August 28, 2008

There are 2 ways to participate in the PASS SIG Book Review program. 

1.  PASS members can click on the "Submit your name here to review this book" link on the books available for review to send an email requesting that book.  

2.  All registered users will be able to submit a book review online for a book that they already possess.  Once the review has been posted, you will be sent another book from our Book Review inventory (subject to availability).    Not a Registered User?   No problem, you can become a registered member of the PASS Special Interest Groups at no cost!  Register now!

For more information on how to participate, please contact the PASS SIG Book Review Committee.

Current Articles | Categories | Search | Syndication

Wednesday, November 29, 2006
Inside Microsoft SQL Server 2005: T-SQL Querying by Itzik Ben-Gan
By Grant Fritchey @ 11:44 AM :: 3914 Views ::

PASS Book Review by: Grant Fritchey
Rating:  star.gifstar.gifstar.gifstar.gifstar.gif (5 out of 5)

Overview

 

The "Inside SQL Server X" series has a long history. It started with, as far as I can determine, SQL Server 6.5. I started reading the series with "Inside SQL Server 7" and continued on to the 2000 version. Now that single volume has split and I'll be reading several books. To my knowledge, there are four planned with three released. This is the first. As with all the previous books in the series, this will be a standard book on most DBA's desktops. Itzik Ben-Gan of Solid Quality Learning has taken the Advanced T-SQL course that he teaches and turned it into a fantastic book.

 

The first two chapters cover the logic of query processing and what physically occurs when you run a query. Very early on Itzik Ben-Gan establishes a practice of defining a problem or a question about T-SQL and then spends time working through the solution. This approach carries through the entire book.

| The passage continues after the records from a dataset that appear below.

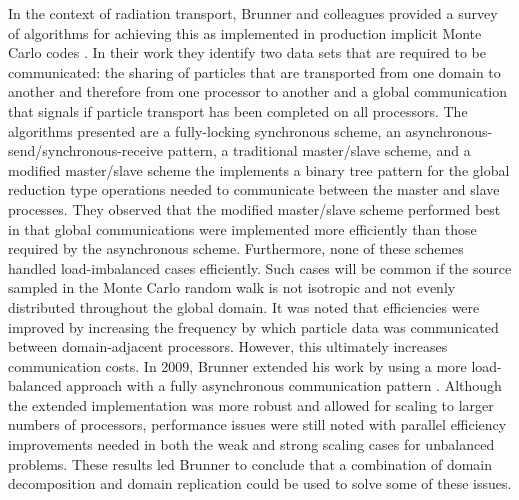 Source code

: In the context of radiation transport, Brunner and colleagues provided
a survey of algorithms for achieving this as implemented in production
implicit Monte Carlo codes \citep{brunner_comparison_2006}. In their
work they identify two data sets that are required to be communicated:
the sharing of particles that are transported from one domain to
another and therefore from one processor to another and a global
communication that signals if particle transport has been completed on
all processors. The algorithms presented are a fully-locking
synchronous scheme, an asynchronous-send/synchronous-receive pattern,
a traditional master/slave scheme, and a modified master/slave scheme
the implements a binary tree pattern for the global reduction type
operations needed to communicate between the master and slave
processes. They observed that the modified master/slave scheme
performed best in that global communications were implemented more
efficiently than those required by the asynchronous
scheme. Furthermore, none of these schemes handled load-imbalanced
cases efficiently. Such cases will be common if the source sampled in
the Monte Carlo random walk is not isotropic and not evenly
distributed throughout the global domain. It was noted that
efficiencies were improved by increasing the frequency by which
particle data was communicated between domain-adjacent
processors. However, this ultimately increases communication costs. In
2009, Brunner extended his work by using a more load-balanced approach
with a fully asynchronous communication pattern
\citep{brunner_efficient_2009}. Although the extended implementation
was more robust and allowed for scaling to larger numbers of
processors, performance issues were still noted with parallel
efficiency improvements needed in both the weak and strong scaling
cases for unbalanced problems. These results led Brunner to conclude
that a combination of domain decomposition and domain replication
could be used to solve some of these issues.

This not only allows the user to see the problem solving approach in action, but enables the user in pursuing the solutions themselves. Ben-Gan takes the time to lay out a very detailed methodology for identifying and tuning problem queries from the server, through the database, down to the query that's causing the problems. From these foundation chapters he explores topics such as Subqueries and Table Expressions, Joins and Set Operations, Aggregating and Pivoting Data, Top and Apply, Data Modification and finally Graphs, Hierarchies and Recursive Queries.

 

The greatest thing about the book is that Ben-Gan really explores his solutions. He walks the user into a mind set that accepts only set based operations as the norm for data access.  He shows multiple solutions to many of the problems and outlines where and how those solutions differ. This book acts as a good mechanism for actually learning the details of how to use T-SQL withing SQL Server 2005. He also points out where there are differences from 2000 and supplies 2000 only solutions to a lot of the problems, which can help those that need to maintain two code bases. He regularly uses and addresses 2005 functionality so there is zero indications of this being a 2000 book warmed over for re-publication.

 

Make no mistakes here though, this is a high-end book. If you're just getting started in T-SQL, you may want to start out somewhere else. If, after getting down the concepts of SELECT.. FROM… WHERE… GROUP BY… ORDER BY, etc., then come back here and learn what happens and the right reasons to do the right things with the scripts that you write.

 

Target Audience

 

I always like to read the Forward and Preface of a book to see if they outline who the target audience should be. In this case, it’s not really covered. Instead, we launch immediately into the power and scope and depth of the writing and the scripts contained. That pretty much answers the question for me. This book is for the more advanced user. You are no longer writing simple “SELECT * FROM TABLE x” queries to help people generate a report. You have moved on from a single INNER JOIN to multi-table JOINS using keys as well as constraints. In other words, you are not a beginner, but you’re an intermediate developer or database administrator who needs to increase their understanding of the medium they’re working with. This book is what you need.

 

Strengths

 

All of it. No, I’m serious. There’s too much here to single individual things out. What I will point out as the principle strength of the book is the approach taken. Ben-Gan has designed the book to work like his class. He shows you a common problem and then shows you the common solution. He then shows what’s wrong with the common solution and offers a much better one. After that, he starts pointing out the weaknesses with the solution he just offered and lays out an even better approach. Sometimes he keeps going. Through it all, he’s expanding your understanding by applying the solutions to a problem in such a way that you learn not only the syntax of what he’s teaching, but when and how to apply it. One other strength is that some of the work was done with others, including Lubor Kollar, one of the developers for the SQL Engine.

 

Weaknesses

 

There’s a lot of information here. It will take a long time to go through it all. What’s more, if you’re not terribly bright, like me, you may have some problems seeing how to apply some of these solutions to your own problems if your problems are different than the ones within the book. However, this can largely be overcome by working your way through the problems in the book. Take your time.

 

Chapter Breakdown

1 Logical Query Processing

This chapter can be summed up here:

(8) SELECT (9) DISTINCT (11) TOP

(1) FROM

(3) JOIN

(2) ON

(4) WHERE

(5) GROUP BY

(6) WITH

(7) HAVING

(10) ORDER BY

These are the order and steps that the query optimizer uses within SQL Server 2005. Ben-Gan goes into a lot more detail as to why the order is this way and what it means to data as it goes through this order. He takes a sample query and walks the data through all the logical steps, showing what happens to the data as it is joined (INNER & OUTER, not surprisingly, behave very differently) and the WHERE clause is applied, etc. He introduces new logical processing steps from 2005; APPLY, PIVOT, UNPIVOT, OVER, EXCEPT and INSERSECT.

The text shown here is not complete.